TASK TO COMPLETE:
Every line in the records below that holds "kubernetes" must be identified and copied.

[INPUT DATA — start]

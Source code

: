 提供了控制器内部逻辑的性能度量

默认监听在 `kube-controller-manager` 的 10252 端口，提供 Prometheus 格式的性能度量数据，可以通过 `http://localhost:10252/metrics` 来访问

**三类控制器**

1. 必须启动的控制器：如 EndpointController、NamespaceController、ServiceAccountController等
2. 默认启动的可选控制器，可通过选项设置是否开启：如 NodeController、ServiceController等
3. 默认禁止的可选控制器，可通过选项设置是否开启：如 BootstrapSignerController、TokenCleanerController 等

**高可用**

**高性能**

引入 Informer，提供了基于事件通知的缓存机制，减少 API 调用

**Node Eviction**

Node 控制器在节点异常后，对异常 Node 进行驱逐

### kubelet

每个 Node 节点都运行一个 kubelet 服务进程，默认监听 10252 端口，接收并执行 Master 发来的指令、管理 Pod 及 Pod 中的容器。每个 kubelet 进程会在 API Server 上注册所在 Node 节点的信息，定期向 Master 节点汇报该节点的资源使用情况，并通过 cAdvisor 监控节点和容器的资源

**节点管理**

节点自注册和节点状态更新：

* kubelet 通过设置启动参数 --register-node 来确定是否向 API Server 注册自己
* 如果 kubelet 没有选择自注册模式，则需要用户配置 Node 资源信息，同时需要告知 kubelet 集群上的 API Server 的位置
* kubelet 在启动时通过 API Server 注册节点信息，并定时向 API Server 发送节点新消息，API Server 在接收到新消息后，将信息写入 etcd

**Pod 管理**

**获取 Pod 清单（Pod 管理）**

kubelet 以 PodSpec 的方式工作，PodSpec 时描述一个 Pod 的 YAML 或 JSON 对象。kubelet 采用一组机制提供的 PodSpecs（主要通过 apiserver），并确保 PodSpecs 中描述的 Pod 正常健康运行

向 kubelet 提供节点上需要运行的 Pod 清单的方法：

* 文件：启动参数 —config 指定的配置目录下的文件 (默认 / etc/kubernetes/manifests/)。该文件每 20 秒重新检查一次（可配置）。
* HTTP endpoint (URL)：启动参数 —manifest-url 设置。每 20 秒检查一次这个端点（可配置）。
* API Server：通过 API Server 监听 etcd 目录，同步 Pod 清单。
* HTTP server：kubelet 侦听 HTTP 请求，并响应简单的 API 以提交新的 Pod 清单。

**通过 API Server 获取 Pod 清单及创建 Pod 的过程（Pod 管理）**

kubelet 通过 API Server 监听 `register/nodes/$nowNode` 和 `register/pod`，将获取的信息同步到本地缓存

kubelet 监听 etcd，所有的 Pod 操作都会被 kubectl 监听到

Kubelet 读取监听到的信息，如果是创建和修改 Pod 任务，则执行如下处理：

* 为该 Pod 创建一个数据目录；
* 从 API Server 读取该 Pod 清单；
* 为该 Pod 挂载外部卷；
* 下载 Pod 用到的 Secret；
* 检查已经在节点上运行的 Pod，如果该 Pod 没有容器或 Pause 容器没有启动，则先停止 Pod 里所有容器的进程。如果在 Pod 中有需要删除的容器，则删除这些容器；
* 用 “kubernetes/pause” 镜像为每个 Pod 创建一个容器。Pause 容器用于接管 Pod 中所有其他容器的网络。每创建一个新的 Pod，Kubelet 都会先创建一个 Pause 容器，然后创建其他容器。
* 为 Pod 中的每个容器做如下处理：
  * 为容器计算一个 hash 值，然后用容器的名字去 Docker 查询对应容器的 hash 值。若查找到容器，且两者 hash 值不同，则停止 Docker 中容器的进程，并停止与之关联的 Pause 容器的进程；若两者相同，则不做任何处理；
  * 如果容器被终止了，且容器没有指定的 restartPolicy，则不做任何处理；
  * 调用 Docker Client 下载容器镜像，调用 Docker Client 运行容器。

[INPUT DATA — finish]

SOLVED PROBLEM:
* 文件：启动参数 —config 指定的配置目录下的文件 (默认 / etc/kubernetes/manifests/)。该文件每 20 秒重新检查一次（可配置）。
* 用 “kubernetes/pause” 镜像为每个 Pod 创建一个容器。Pause 容器用于接管 Pod 中所有其他容器的网络。每创建一个新的 Pod，Kubelet 都会先创建一个 Pause 容器，然后创建其他容器。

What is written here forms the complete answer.